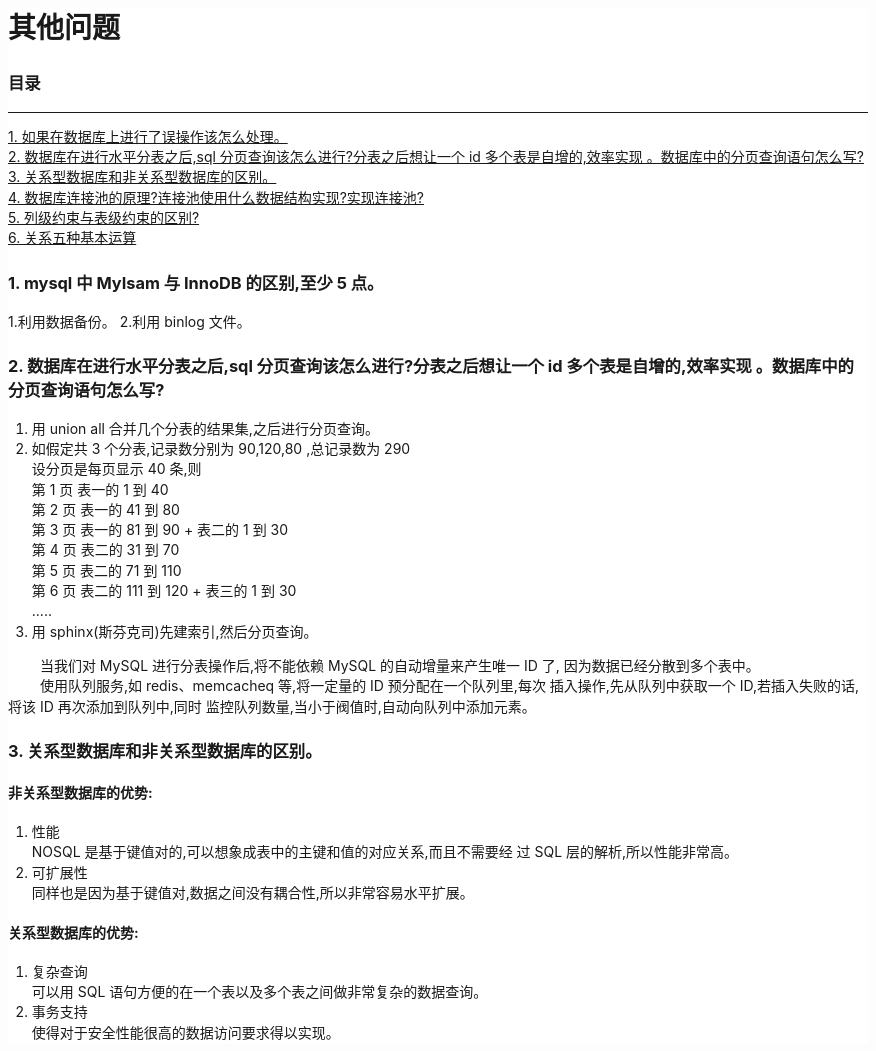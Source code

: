 # 其他问题

### 目录

---
<a href="#1">1. 如果在数据库上进行了误操作该怎么处理。</a> <br>
<a href="#2">2. 数据库在进行水平分表之后,sql 分页查询该怎么进行?分表之后想让一个 id 多个表是自增的,效率实现 。数据库中的分页查询语句怎么写?</a> <br>
<a href="#3">3. 关系型数据库和非关系型数据库的区别。</a> <br>
<a href="#4">4. 数据库连接池的原理?连接池使用什么数据结构实现?实现连接池?</a> <br>
<a href="#5">5. 列级约束与表级约束的区别?</a> <br>
<a href="#6">6. 关系五种基本运算</a> <br>

### <a name="1">1. mysql 中 MyIsam 与 InnoDB 的区别,至少 5 点。</a>
1.利用数据备份。
2.利用 binlog 文件。

### <a name="2">2. 数据库在进行水平分表之后,sql 分页查询该怎么进行?分表之后想让一个 id 多个表是自增的,效率实现 。数据库中的分页查询语句怎么写?</a>
1. 用 union all 合并几个分表的结果集,之后进行分页查询。 <br>
2. 如假定共 3 个分表,记录数分别为 90,120,80 ,总记录数为 290 <br>
设分页是每页显示 40 条,则 <br>
第 1 页 表一的 1 到 40 <br>
第 2 页 表一的 41 到 80 <br>
第 3 页 表一的 81 到 90 + 表二的 1 到 30 <br>
第 4 页 表二的 31 到 70 <br>
第 5 页 表二的 71 到 110 <br>
第 6 页 表二的 111 到 120 + 表三的 1 到 30 <br>
..... <br>
3. 用 sphinx(斯芬克司)先建索引,然后分页查询。

&ensp;&ensp;&ensp;&ensp;
    当我们对 MySQL 进行分表操作后,将不能依赖 MySQL 的自动增量来产生唯一 ID 了,
因为数据已经分散到多个表中。 <br>
&ensp;&ensp;&ensp;&ensp;
    使用队列服务,如 redis、memcacheq 等,将一定量的 ID 预分配在一个队列里,每次
插入操作,先从队列中获取一个 ID,若插入失败的话,将该 ID 再次添加到队列中,同时
监控队列数量,当小于阀值时,自动向队列中添加元素。 <br>

### <a name="3">3. 关系型数据库和非关系型数据库的区别。</a>
#### 非关系型数据库的优势:
1. 性能 <br>
NOSQL 是基于键值对的,可以想象成表中的主键和值的对应关系,而且不需要经
过 SQL 层的解析,所以性能非常高。 <br>
2. 可扩展性 <br>
同样也是因为基于键值对,数据之间没有耦合性,所以非常容易水平扩展。 <br>
#### 关系型数据库的优势:
1. 复杂查询 <br>
可以用 SQL 语句方便的在一个表以及多个表之间做非常复杂的数据查询。 <br>
2. 事务支持 <br>
使得对于安全性能很高的数据访问要求得以实现。 <br>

#####

WHAT IS REQUIRED:
Both ends included, copy word for word the lines from the top of the entries above through the line with "3. 用 sphinx(斯芬克司)先建索引,然后分页查询。". No pictures.

ANSWER BOX:
Source code

: # 其他问题

### 目录

---
<a href="#1">1. 如果在数据库上进行了误操作该怎么处理。</a> <br>
<a href="#2">2. 数据库在进行水平分表之后,sql 分页查询该怎么进行?分表之后想让一个 id 多个表是自增的,效率实现 。数据库中的分页查询语句怎么写?</a> <br>
<a href="#3">3. 关系型数据库和非关系型数据库的区别。</a> <br>
<a href="#4">4. 数据库连接池的原理?连接池使用什么数据结构实现?实现连接池?</a> <br>
<a href="#5">5. 列级约束与表级约束的区别?</a> <br>
<a href="#6">6. 关系五种基本运算</a> <br>

### <a name="1">1. mysql 中 MyIsam 与 InnoDB 的区别,至少 5 点。</a>
1.利用数据备份。
2.利用 binlog 文件。

### <a name="2">2. 数据库在进行水平分表之后,sql 分页查询该怎么进行?分表之后想让一个 id 多个表是自增的,效率实现 。数据库中的分页查询语句怎么写?</a>
1. 用 union all 合并几个分表的结果集,之后进行分页查询。 <br>
2. 如假定共 3 个分表,记录数分别为 90,120,80 ,总记录数为 290 <br>
设分页是每页显示 40 条,则 <br>
第 1 页 表一的 1 到 40 <br>
第 2 页 表一的 41 到 80 <br>
第 3 页 表一的 81 到 90 + 表二的 1 到 30 <br>
第 4 页 表二的 31 到 70 <br>
第 5 页 表二的 71 到 110 <br>
第 6 页 表二的 111 到 120 + 表三的 1 到 30 <br>
..... <br>
3. 用 sphinx(斯芬克司)先建索引,然后分页查询。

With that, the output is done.